Hospitals are filled with noise; noise from patients and visitors, doctors and nurses, technologies and machines. The list goes on as to what creates noise in a hospital environment, but the ‘one-size-fits-all’ design does not take into account how these noises affect patients as well as staff. Furthermore, doctors are often prescribing plenty of rest in order to speed up the recovery process, but with loud noises around hospital 24/7 the patient often has to endure sleep deprivation and discomfort while healing.
Let’s begin by taking a look at a couple of acoustical studies conducted in hospital environments:
- The University of Chicago’s Pritzker School of Medicine evaluated the sleep patterns of 106 patients over the course of a year. The results of this study showed that the peak noise level that a patient was exposed to reached more than 80 decibels (imagine how loud a chainsaw is and pretend you’re trying to sleep just 20 feet away!). In addition to this, ICU noise levels reached 67 decibels and surgical wards, 42 decibels were reached. 42% of patients reported being woken up by noise and many reported sleeping less than average while in the hospital.
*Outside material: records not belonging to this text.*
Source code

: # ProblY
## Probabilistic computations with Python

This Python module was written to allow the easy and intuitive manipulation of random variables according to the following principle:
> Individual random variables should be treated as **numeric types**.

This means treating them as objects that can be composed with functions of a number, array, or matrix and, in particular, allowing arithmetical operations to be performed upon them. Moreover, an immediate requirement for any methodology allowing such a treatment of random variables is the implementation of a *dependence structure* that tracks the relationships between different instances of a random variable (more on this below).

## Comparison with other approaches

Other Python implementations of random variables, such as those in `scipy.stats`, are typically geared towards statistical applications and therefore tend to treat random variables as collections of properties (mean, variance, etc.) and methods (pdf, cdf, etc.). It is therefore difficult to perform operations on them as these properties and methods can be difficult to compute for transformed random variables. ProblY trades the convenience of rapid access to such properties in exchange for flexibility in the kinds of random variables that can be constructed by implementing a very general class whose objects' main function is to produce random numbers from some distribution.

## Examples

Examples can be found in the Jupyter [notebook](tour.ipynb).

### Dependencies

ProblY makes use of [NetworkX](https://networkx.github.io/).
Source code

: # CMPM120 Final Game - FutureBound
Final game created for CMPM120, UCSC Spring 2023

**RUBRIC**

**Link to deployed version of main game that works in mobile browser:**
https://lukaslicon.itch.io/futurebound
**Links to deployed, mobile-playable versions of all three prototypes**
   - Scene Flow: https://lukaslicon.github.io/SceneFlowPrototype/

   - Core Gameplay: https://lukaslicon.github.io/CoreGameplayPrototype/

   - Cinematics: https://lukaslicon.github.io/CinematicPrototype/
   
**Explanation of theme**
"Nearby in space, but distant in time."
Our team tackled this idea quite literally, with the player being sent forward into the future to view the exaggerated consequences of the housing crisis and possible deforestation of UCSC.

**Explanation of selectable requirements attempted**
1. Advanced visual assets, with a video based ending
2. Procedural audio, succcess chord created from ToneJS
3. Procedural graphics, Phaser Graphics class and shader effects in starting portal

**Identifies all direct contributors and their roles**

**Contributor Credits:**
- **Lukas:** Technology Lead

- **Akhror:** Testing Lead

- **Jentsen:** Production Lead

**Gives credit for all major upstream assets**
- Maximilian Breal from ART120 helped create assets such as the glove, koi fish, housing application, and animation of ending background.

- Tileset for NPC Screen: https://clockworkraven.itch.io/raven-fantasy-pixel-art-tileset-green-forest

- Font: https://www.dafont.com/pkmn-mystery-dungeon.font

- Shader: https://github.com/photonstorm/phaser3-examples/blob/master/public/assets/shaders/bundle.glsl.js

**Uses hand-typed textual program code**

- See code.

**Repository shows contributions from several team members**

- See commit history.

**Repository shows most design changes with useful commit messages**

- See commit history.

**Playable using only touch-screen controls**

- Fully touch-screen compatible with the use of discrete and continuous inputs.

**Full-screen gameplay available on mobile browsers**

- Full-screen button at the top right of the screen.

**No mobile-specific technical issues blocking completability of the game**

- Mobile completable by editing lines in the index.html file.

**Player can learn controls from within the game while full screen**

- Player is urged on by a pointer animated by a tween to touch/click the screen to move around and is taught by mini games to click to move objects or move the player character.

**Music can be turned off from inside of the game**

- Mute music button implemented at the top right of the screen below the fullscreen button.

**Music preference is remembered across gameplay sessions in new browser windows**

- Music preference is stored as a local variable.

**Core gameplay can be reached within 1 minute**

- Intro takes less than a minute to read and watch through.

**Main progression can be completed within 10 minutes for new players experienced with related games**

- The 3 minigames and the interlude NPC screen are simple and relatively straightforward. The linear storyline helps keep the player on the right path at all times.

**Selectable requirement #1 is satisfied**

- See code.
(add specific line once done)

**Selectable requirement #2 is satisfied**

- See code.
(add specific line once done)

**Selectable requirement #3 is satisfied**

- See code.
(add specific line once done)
- The VA Boston Healthcare System used noise meters to measure the level of noise in a nine-bed unit which recorded up to 66 decibels in hallways and 74 decibels in the loudest patient room. How comfortable would you be trying to recover with a vacuum cleaner constantly running next to you?
- Johns Hopkins Hospital in Baltimore conducted a study which led to the results of 70 decibels in five cancer, pediatric, and medical surgical units.
These may just seem like a bunch of random numbers, but to put it into perspective, the World Health Organization recommends that the ambient noise level in a hospital should remain around 35dB and not reach more than 40dB; however, most hospitals average around 48 decibels – the equivalent of a large electrical transformer.
Not only does hospital noise affect the recovery time for patients, but it also negatively affects the staff that are exposed to the noisy environment on a daily basis. Most nurses report exhaustion, depression and irritability. Along with these side effects, there is often miscommunication between staff members as they are not able to hear their colleagues correctly when exposed to high levels of noise, putting both staff and patients at risk.
Finally, let’s touch on HIPPA compliance, better known as “you better keep my patient history secure or else…”. It is important for hospitals to take the Privacy Index (PI) into account when creating an active patient environment. PI is simply a percentage which relates to how audible a conversation is. A PI of 100%-95% represents confidential speech privacy, 94%-80% represents normal speech privacy, and anything below 80% represents minimal or no speech privacy. Acoustical solutions can easily be placed in hospitals, in between patient rooms, in order to increase the PI and allow a higher rate of patient-doctor confidentiality.
Long story short: noise affects patient recovery, it disgruntles hospital employees and a non-acoustically treated environment will lead confidential patient information to no longer remain confidential. With a few simple tweaks to the development of hospitals, such as acoustical membranes between patient rooms and sound masking in open areas, we can create an environment geared towards healing.